ABOUT THIS TASK:
Looking at the listing below, work out the number of lines where the string "itemize" shows up, and give that number only.

DATASET RECORDS:
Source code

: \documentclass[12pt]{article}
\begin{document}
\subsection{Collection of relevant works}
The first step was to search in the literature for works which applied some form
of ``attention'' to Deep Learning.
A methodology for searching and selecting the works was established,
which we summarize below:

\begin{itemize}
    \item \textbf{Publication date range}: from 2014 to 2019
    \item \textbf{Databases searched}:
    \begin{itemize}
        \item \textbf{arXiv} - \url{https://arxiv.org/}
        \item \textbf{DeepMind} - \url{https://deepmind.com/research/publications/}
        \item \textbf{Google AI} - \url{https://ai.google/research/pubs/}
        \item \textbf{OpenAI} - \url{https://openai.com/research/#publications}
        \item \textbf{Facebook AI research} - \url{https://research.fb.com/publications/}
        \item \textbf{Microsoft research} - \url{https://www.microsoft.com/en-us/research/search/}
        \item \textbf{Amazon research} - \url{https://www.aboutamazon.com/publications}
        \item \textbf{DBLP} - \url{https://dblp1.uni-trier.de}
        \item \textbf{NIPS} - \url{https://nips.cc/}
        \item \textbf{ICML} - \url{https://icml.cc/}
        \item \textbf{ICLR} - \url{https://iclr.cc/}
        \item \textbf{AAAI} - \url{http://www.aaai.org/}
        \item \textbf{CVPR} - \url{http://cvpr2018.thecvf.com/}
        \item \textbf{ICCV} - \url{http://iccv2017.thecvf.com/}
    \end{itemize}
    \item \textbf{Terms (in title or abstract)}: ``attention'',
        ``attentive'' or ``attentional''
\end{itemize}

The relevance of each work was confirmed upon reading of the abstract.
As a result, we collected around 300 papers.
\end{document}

==

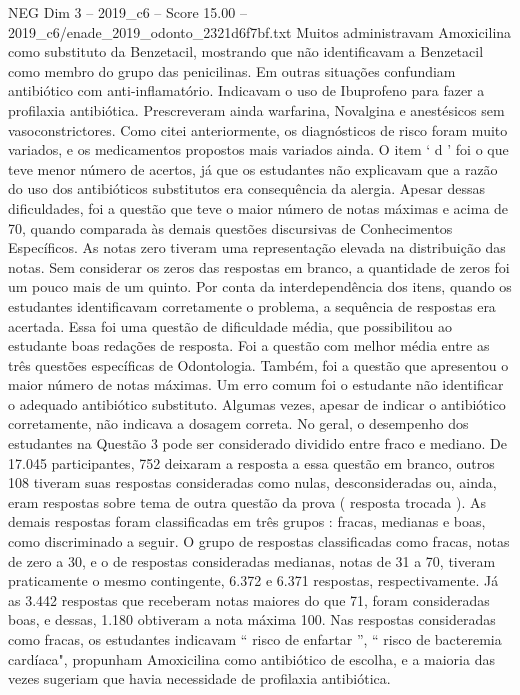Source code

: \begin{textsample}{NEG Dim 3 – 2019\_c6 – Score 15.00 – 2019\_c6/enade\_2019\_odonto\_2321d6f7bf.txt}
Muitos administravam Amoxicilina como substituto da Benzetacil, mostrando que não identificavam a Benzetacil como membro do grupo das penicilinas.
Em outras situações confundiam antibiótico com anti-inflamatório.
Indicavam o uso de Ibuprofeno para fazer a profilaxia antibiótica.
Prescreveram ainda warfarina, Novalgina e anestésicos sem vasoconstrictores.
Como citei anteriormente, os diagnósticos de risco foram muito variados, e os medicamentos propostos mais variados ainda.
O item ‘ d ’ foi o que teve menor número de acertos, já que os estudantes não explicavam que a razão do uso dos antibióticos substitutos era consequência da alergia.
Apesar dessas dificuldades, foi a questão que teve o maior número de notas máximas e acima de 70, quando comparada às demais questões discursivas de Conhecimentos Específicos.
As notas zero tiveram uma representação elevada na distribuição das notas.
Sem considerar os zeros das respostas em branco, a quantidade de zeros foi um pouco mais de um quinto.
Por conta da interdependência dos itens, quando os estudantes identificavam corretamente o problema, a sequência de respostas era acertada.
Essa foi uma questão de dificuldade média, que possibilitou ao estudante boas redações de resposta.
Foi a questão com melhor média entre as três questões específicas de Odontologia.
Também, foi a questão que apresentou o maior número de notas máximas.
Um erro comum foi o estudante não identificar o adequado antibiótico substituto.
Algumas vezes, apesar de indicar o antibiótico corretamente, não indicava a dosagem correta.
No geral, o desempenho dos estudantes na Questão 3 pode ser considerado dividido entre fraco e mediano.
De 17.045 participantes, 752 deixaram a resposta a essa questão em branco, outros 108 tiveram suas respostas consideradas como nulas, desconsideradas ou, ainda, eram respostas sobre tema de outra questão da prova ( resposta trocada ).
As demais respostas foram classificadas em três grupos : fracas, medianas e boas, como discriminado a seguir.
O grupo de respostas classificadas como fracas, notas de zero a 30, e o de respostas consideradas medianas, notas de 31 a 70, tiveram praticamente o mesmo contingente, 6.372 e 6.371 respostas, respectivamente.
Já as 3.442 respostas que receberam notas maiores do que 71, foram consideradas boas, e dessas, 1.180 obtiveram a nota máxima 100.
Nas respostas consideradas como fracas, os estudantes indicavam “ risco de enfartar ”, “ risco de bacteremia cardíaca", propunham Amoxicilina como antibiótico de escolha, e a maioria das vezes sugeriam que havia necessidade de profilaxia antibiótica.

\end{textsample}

WRITTEN SOLUTION:
4